The Pony Express Bible  is a Protestant Bible that was distributed to the Pony Express riders by the operators of the company in 1860 and 1861. In addition, the riders were required to sign pledges related to upholding their behavior according to specified Christian principles.

Description 
The special edition leather-bound Bible was given to all the employees by the operators Russell, Majors and Waddell. Its dimensions are about 5.7 inches (14.5 cm) tall by 3.6 inches (9.1 cm) wide and a little over 2 inches thick. It has 1,278 double-columned pages.

The copies of the Bible were specifically commissioned by Alexander Majors and contained full Protestant canon of both the Old and New Testaments. The firm had originally purchased these special copies for their company's wagon-train employees. The Bibles had gold lettering on the cover with a contemporary inscription and the wording, "Presented by Russell, Majors & Waddell. 1858". The source for the Old and New Testaments was an 1858 King James Version published by the American Bible Society in New York City.

On commencing employment, a Pony Express rider was given one of the special edition Bibles. The rider had to swear to and sign the frontier pledge of loyalty, honesty, and sobriety, that was on the inside front cover of the Bible: It appears that the 183 riders employed from April 1860 to November 1861 did not take the pledge very seriously. On the whole, they were considered "dreadful, rough and unconventional".

Background 
Alexander Majors, one of the original operators of the Pony Express, had religious convictions and required his employees to sign a pledge about their beliefs and behavior, which he based on the Christian Bible. For instance, employees were forbidden from swearing in public or drinking intoxicating alcoholic beverages; further, each rider was to honor Sunday as a day of rest. 

Initially the Pony Express riders were each issued certain pieces of equipment to carry, which included a bowie knife, and the Pony Express Bible. 

Later, most riders abandoned such equipment, because it was too heavy to carry and considered unnecessary for their journey. Some sources say that the riders did take the Bibles, at least initially. Other sources say the riders never carried the Bibles, since these added weight that would slow down their ponies. As an example of how lightly they traveled, many riders carried only a single pistol with an extra cylinder of bullets as a weapon on their rides. Some didn't take any gun, relying  instead on the speed of their pony to outrun hostilities.

Locations 
The Forty-fifth Annual Report of the American Bible Society shows 300 copies of the Bibles granted May 9, 1861, to Major and Russell by the Society.  As of the last record in 1960, 12 copies survived.
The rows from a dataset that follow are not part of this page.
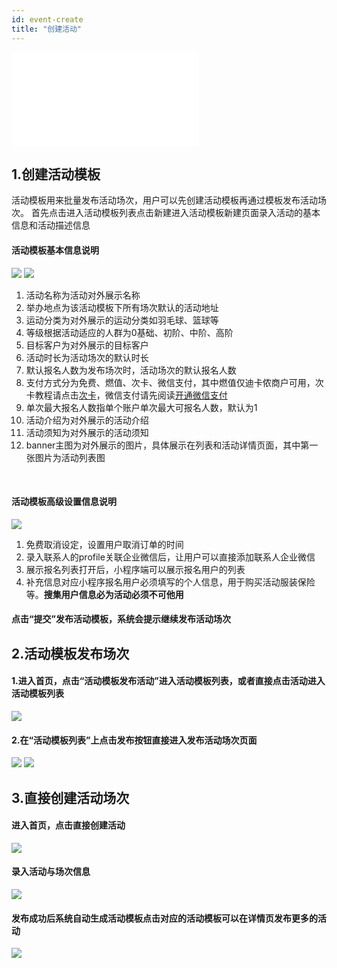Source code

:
 ```yaml
---
id: event-create
title: "创建活动"
---
```


<iframe 
    height={332}
    width={600}
    src="/video/活动创建教程.mp4" 
    frameborder={0}
    allowfullscreen>
</iframe>

## 1.创建活动模板
活动模板用来批量发布活动场次，用户可以先创建活动模板再通过模板发布活动场次。
首先点击进入活动模板列表点击新建进入活动模板新建页面录入活动的基本信息和活动描述信息

#### 活动模板基本信息说明

<img src="/img/event/createEvent1_1.png" className="normalImg"/>
<img src="/img/event/createEvent1_2.png" className="normalImg"/>

1.  活动名称为活动对外展示名称
2. 举办地点为该活动模板下所有场次默认的活动地址
3. 运动分类为对外展示的运动分类如羽毛球、篮球等
4. 等级根据活动适应的人群为0基础、初阶、中阶、高阶
5. 目标客户为对外展示的目标客户
6. 活动时长为活动场次的默认时长
7. 默认报名人数为发布场次时，活动场次的默认报名人数
8. 支付方式分为免费、燃值、次卡、微信支付，其中燃值仅迪卡侬商户可用，次卡教程请点击[次卡](/docs/ticket/ticket-create)，微信支付请先阅读[开通微信支付](/docs/event/event-pay)
9. 单次最大报名人数指单个账户单次最大可报名人数，默认为1
10. 活动介绍为对外展示的活动介绍
11. 活动须知为对外展示的活动须知
12. banner主图为对外展示的图片，具体展示在列表和活动详情页面，其中第一张图片为活动列表图


<br/>

#### 活动模板高级设置信息说明
<img src="/img/event/createEvent1_3.png" className="normalImg"/>

1. 免费取消设定，设置用户取消订单的时间
2. 录入联系人的profile关联企业微信后，让用户可以直接添加联系人企业微信
3. 展示报名列表打开后，小程序端可以展示报名用户的列表
4. 补充信息对应小程序报名用户必须填写的个人信息，用于购买活动服装保险等。**搜集用户信息必为活动必须不可他用**

#### 点击“提交”发布活动模板，系统会提示继续发布活动场次


## 2.活动模板发布场次

#### 1.进入首页，点击“活动模板发布活动”进入活动模板列表，或者直接点击活动进入活动模板列表
<img src="/img/event/createEvent2_1.png" className="normalImg"/>

#### 2.在“活动模板列表”上点击发布按钮直接进入发布活动场次页面
<img src="/img/event/createEvent2_2.png" className="normalImg"/>
<img src="/img/event/createEvent2_3.png" className="normalImg"/>


## 3.直接创建活动场次
#### 进入首页，点击直接创建活动
<img src="/img/event/createEvent3_1.png" className="normalImg"/>

#### 录入活动与场次信息
<img src="/img/event/createEvent3_2.png" className="normalImg"/>

#### 发布成功后系统自动生成活动模板点击对应的活动模板可以在详情页发布更多的活动
<img src="/img/event/createEvent3_3.png" className="normalImg"/>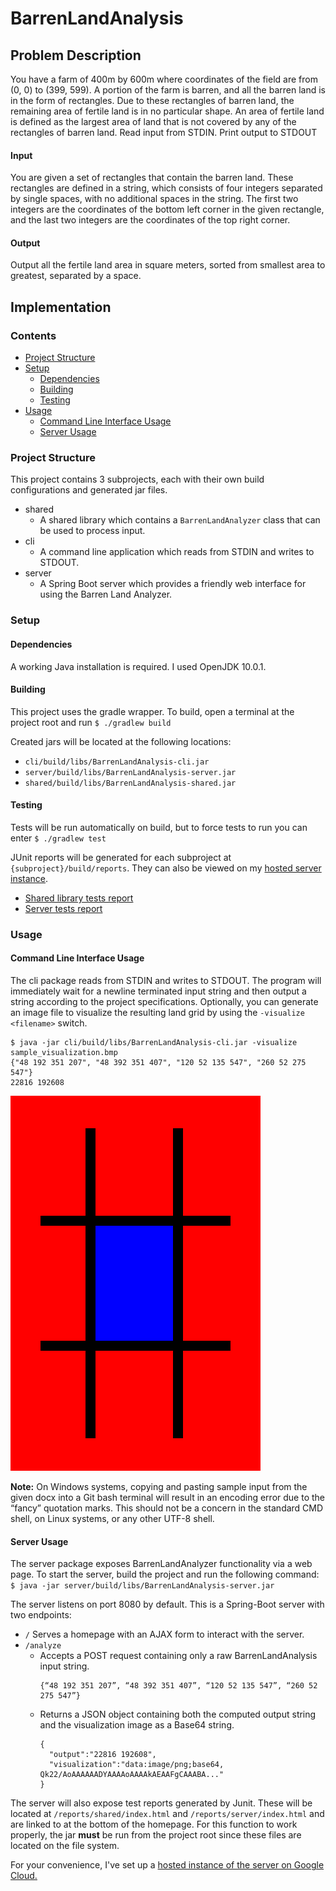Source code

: # BarrenLandAnalysis

## Problem Description
You have a farm of 400m by 600m where coordinates of the field are from (0, 0) to (399, 599). A portion of the farm is barren, and all the barren land is in the form of rectangles. Due to these rectangles of barren land, the remaining area of fertile land is in no particular shape. An area of fertile land is defined as the largest area of land that is not covered by any of the rectangles of barren land. 
Read input from STDIN. Print output to STDOUT 
#### Input 
You are given a set of rectangles that contain the barren land. These rectangles are defined in a string, which consists of four integers separated by single spaces, with no additional spaces in the string. The first two integers are the coordinates of the bottom left corner in the given rectangle, and the last two integers are the coordinates of the top right corner. 
#### Output 
Output all the fertile land area in square meters, sorted from smallest area to greatest, separated by a space. 

## Implementation
### Contents
- [Project Structure](#project-structure)  
- [Setup](#setup)
  - [Dependencies](#dependencies)
  - [Building](#building)
  - [Testing](#testing)
- [Usage](#usage)
  - [Command Line Interface Usage](#command-line-interface-usage)
  - [Server Usage](#server-usage)

### Project Structure
This project contains 3 subprojects, each with their own build configurations and generated jar files.
- shared
  - A shared library which contains a `BarrenLandAnalyzer` class that can be used to process input.
- cli
  - A command line application which reads from STDIN and writes to STDOUT.
- server
  - A Spring Boot server which provides a friendly web interface for using the Barren Land Analyzer.

### Setup
#### Dependencies
A working Java installation is required. I used OpenJDK 10.0.1.

#### Building
This project uses the gradle wrapper. To build, open a terminal at the project root and run `$ ./gradlew build`

Created jars will be located at the following locations:
- `cli/build/libs/BarrenLandAnalysis-cli.jar`
- `server/build/libs/BarrenLandAnalysis-server.jar`
- `shared/build/libs/BarrenLandAnalysis-shared.jar`

#### Testing
Tests will be run automatically on build, but to force tests to run you can enter `$ ./gradlew test`

JUnit reports will be generated for each subproject at `{subproject}/build/reports`. They can also be viewed on my [hosted server instance](http://104.196.213.186).

- [Shared library tests report](http://104.196.213.186/reports/shared/index.html)
- [Server tests report](http://104.196.213.186/reports/server/index.html)

### Usage
#### Command Line Interface Usage
The cli package reads from STDIN and writes to STDOUT. The program will immediately wait for a newline terminated input string and then output a string according to the project specifications. Optionally, you can generate an image file to visualize the resulting land grid by using the `-visualize <filename>` switch.

```
$ java -jar cli/build/libs/BarrenLandAnalysis-cli.jar -visualize sample_visualization.bmp
{"48 192 351 207", "48 392 351 407", "120 52 135 547", "260 52 275 547"}
22816 192608
```

![Visualization](https://github.com/SlimeQ/BarrenLandAnalysis/blob/master/sample_visualization.bmp)

**Note:** On Windows systems, copying and pasting sample input from the given docx into a Git bash terminal will result in an encoding error due to the “fancy” quotation marks. This should not be a concern in the standard CMD shell, on Linux systems, or any other UTF-8 shell.

#### Server Usage
The server package exposes BarrenLandAnalyzer functionality via a web page. To start the server, build the project and run the following command:
```$ java -jar server/build/libs/BarrenLandAnalysis-server.jar```

The server listens on port 8080 by default. This is a Spring-Boot server with two endpoints:

- `/` Serves a homepage with an AJAX form to interact with the server.
- `/analyze`
  - Accepts a POST request containing only a raw BarrenLandAnalysis input string.
    ```
    {“48 192 351 207”, “48 392 351 407”, “120 52 135 547”, “260 52 275 547”}
    ```
  - Returns a JSON object containing both the computed output string and the visualization image as a Base64 string.
    ```
    {
      "output":"22816 192608",
      "visualization":"data:image/png;base64, Qk22/AoAAAAAADYAAAAoAAAAkAEAAFgCAAABA..."
    }
    ```
    
 The server will also expose test reports generated by Junit. These will be located at `/reports/shared/index.html` and `/reports/server/index.html` and are linked to at the bottom of the homepage. For this function to work properly, the jar **must** be run from the project root since these files are located on the file system.

For your convenience, I've set up a [hosted instance of the server on Google Cloud.](http://104.196.213.186/)
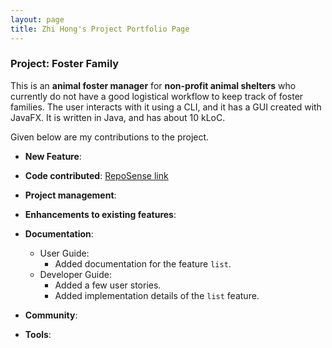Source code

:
 ```yaml
---
layout: page
title: Zhi Hong's Project Portfolio Page 
---
```


### Project: Foster Family

This is an **animal foster manager** for **non-profit animal shelters** who currently do not have a good logistical workflow to keep track of foster families. The user interacts with it using a CLI, and it has a GUI created with JavaFX. It is written in Java, and has about 10 kLoC.

Given below are my contributions to the project.

* **New Feature**:  

* **Code contributed**: [RepoSense link](https://nus-cs2103-ay2324s1.github.io/tp-dashboard/?search=h1410101&breakdown=false&sort=groupTitle%20dsc&sortWithin=title&since=2023-09-22&timeframe=commit&mergegroup=&groupSelect=groupByRepos)

* **Project management**:

* **Enhancements to existing features**:

* **Documentation**:
    * User Guide:
        * Added documentation for the feature `list`.
    * Developer Guide:
        * Added a few user stories.
        * Added implementation details of the `list` feature.

* **Community**:

* **Tools**:
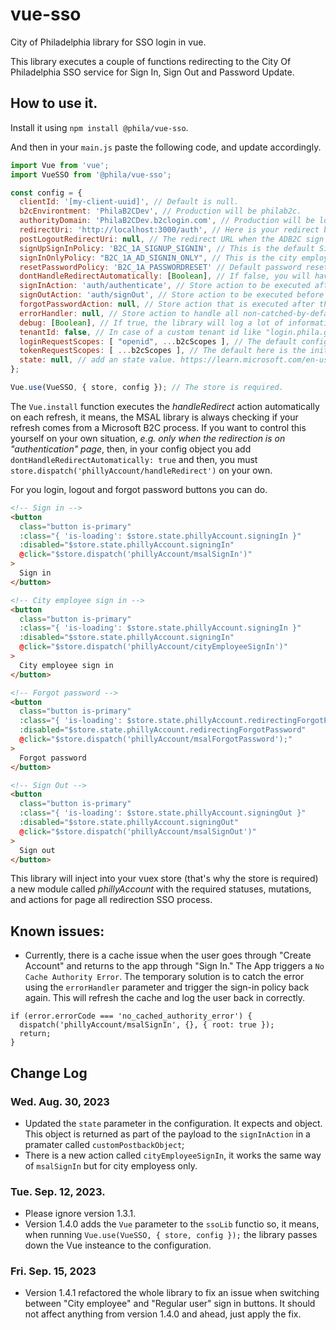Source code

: # vue-sso
City of Philadelphia library for SSO login in vue.

This library executes a couple of functions redirecting to the City Of Philadelphia SSO service for Sign In, Sign Out and Password Update.

## How to use it.
Install it using `npm install @phila/vue-sso`.

And then in your `main.js` paste the following code, and update accordingly.

```js
import Vue from 'vue';
import VueSSO from '@phila/vue-sso';

const config = {
  clientId: '[my-client-uuid]', // Default is null. 
  b2cEnvirontment: 'PhilaB2CDev', // Production will be philab2c.
  authorityDomain: 'PhilaB2CDev.b2clogin.com', // Production will be login.phila.gov
  redirectUri: 'http://localhost:3000/auth', // Here is your redirect back URL.
  postLogoutRedirectUri: null, // The redirect URL when the ADB2C sign out event finishes.
  signUpSignInPolicy: 'B2C_1A_SIGNUP_SIGNIN', // This is the default Sign In custom policy. (No MFA)
  signInOnlyPolicy: "B2C_1A_AD_SIGNIN_ONLY", // This is the city employees signing only policy.
  resetPasswordPolicy: 'B2C_1A_PASSWORDRESET' // Default password reset policy
  dontHandleRedirectAutomatically: [Boolean], // If false, you will have to trigger the handleRedirectPromise function yourself. 
  signInAction: 'auth/authenticate', // Store action to be executed after obtaining the token. It pass over the token as a sole parameter.
  signOutAction: 'auth/signOut', // Store action to be executed before loging out redirection. No paramters are pass over the action.
  forgotPasswordAction: null, // Store action that is executed after the reset password flow.
  errorHandler: null, // Store action to handle all non-catched-by-default errors. 
  debug: [Boolean], // If true, the library will log a lot of information into the console. Use this on true only for development.
  tenantId: false, // In case of a custom tenant id like "login.phila.gov" it goes here in the parameter, if no one is entered, the library will use the default [env].onmicrosoft.com tenant value.
  loginRequestScopes: [ "openid", ...b2cScopes ], // The default configuration here is openid scope + initial mostly default read_data scopes.
  tokenRequestScopes: [ ...b2cScopes ], // The default here is the initial mostly default read_data scopes.
  state: null, // add an state value. https://learn.microsoft.com/en-us/azure/active-directory/develop/msal-js-pass-custom-state-authentication-request
};

Vue.use(VueSSO, { store, config }); // The store is required.
```
The `Vue.install` function executes the *handleRedirect* action automatically on each refresh, it means, the MSAL library is always checking if your refresh comes from a Microsoft B2C process. If you want to control this yourself on your own situation, _e.g. only when the redirection is on "authentication" page_, then, in your config object you add `dontHandleRedirectAutomatically: true` and then, you must `store.dispatch('phillyAccount/handleRedirect')` on your own.


For you login, logout and forgot password buttons you can do. 

```html
<!-- Sign in -->
<button
  class="button is-primary"
  :class="{ 'is-loading': $store.state.phillyAccount.signingIn }"
  :disabled="$store.state.phillyAccount.signingIn"
  @click="$store.dispatch('phillyAccount/msalSignIn')"
>
  Sign in
</button>

<!-- City employee sign in -->
<button
  class="button is-primary"
  :class="{ 'is-loading': $store.state.phillyAccount.signingIn }"
  :disabled="$store.state.phillyAccount.signingIn"
  @click="$store.dispatch('phillyAccount/cityEmployeeSignIn')"
>
  City employee sign in 
</button>

<!-- Forgot password -->
<button
  class="button is-primary"
  :class="{ 'is-loading': $store.state.phillyAccount.redirectingForgotPassword }"
  :disabled="$store.state.phillyAccount.redirectingForgotPassword"
  @click="$store.dispatch('phillyAccount/msalForgotPassword');"
>
  Forgot password
</button>

<!-- Sign Out -->
<button
  class="button is-primary"
  :class="{ 'is-loading': $store.state.phillyAccount.signingOut }"
  :disabled="$store.state.phillyAccount.signingOut"
  @click="$store.dispatch('phillyAccount/msalSignOut')"
>
  Sign out
</button>
```

This library will inject into your vuex store (that's why the store is required) a new module called *phillyAccount* with the required statuses, mutations, and actions for page all redirection SSO process.


## Known issues:
* Currently, there is a cache issue when the user goes through "Create Account" and returns to the app through "Sign In." The App triggers a `No Cache Authority Error`. The temporary solution is to catch the error using the `errorHandler` parameter and trigger the sign-in policy back again. This will refresh the cache and log the user back in correctly.

```
if (error.errorCode === 'no_cached_authority_error') {
  dispatch('phillyAccount/msalSignIn', {}, { root: true });
  return;
}
```

## Change Log

### Wed. Aug. 30, 2023
- Updated the `state` parameter in the configuration. It expects and object. This object is returned as part of the payload to the `signInAction` in a pramater called `customPostbackObject`;
- There is a new action called `cityEmployeeSignIn`, it works the same way of `msalSignIn` but for city employess only.

### Tue. Sep. 12, 2023. 
- Please ignore version 1.3.1. 
- Version 1.4.0 adds the `Vue` parameter to the `ssoLib` functio so, it means, when running `Vue.use(VueSSO, { store, config });` the library passes down the Vue insteance to the configuration.

### Fri. Sep. 15, 2023
- Version 1.4.1 refactored the whole library to fix an issue when switching between "City employee" and "Regular user" sign in buttons. It should not affect anything from version 1.4.0 and ahead, just apply the fix.
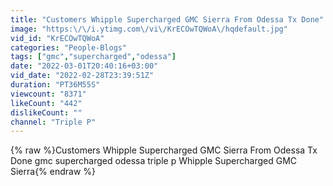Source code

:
 ```yaml
---
title: "Customers Whipple Supercharged GMC Sierra From Odessa Tx Done"
image: "https:\/\/i.ytimg.com\/vi\/KrECOwTQWoA\/hqdefault.jpg"
vid_id: "KrECOwTQWoA"
categories: "People-Blogs"
tags: ["gmc","supercharged","odessa"]
date: "2022-03-01T20:40:16+03:00"
vid_date: "2022-02-28T23:39:51Z"
duration: "PT36M55S"
viewcount: "8371"
likeCount: "442"
dislikeCount: ""
channel: "Triple P"
---
```

{% raw %}Customers Whipple Supercharged GMC Sierra From Odessa Tx Done gmc supercharged odessa triple p Whipple Supercharged GMC Sierra{% endraw %}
Since 1980 only two of these Bibles have come on the market for public purchase.

 2 copies – Pony Express History and Art Gallery, San Rafael, California
 2 copies – Daughters of Utah Pioneers, Salt Lake City, Utah
 1 copy – Sons of Utah Pioneers, Salt Lake City, Utah
 1 copy – Bancroft Library, Berkeley, California
 1 copy – Denver City Library (Main), Denver, Colorado
 1 copy – Mormon Station State Historical Monument, Genoa, Nevada
 1 copy – Nebraska State Historical Society, Lincoln, Nebraska
 1 copy – State Historical Society of Colorado, Denver, Colorado
 1 copy – Society of California Pioneers, San Francisco, California
 1 copy – California Historical Society, San Francisco, California

A copy of the Bible is also held by the Library of Congress in Washington, D.C.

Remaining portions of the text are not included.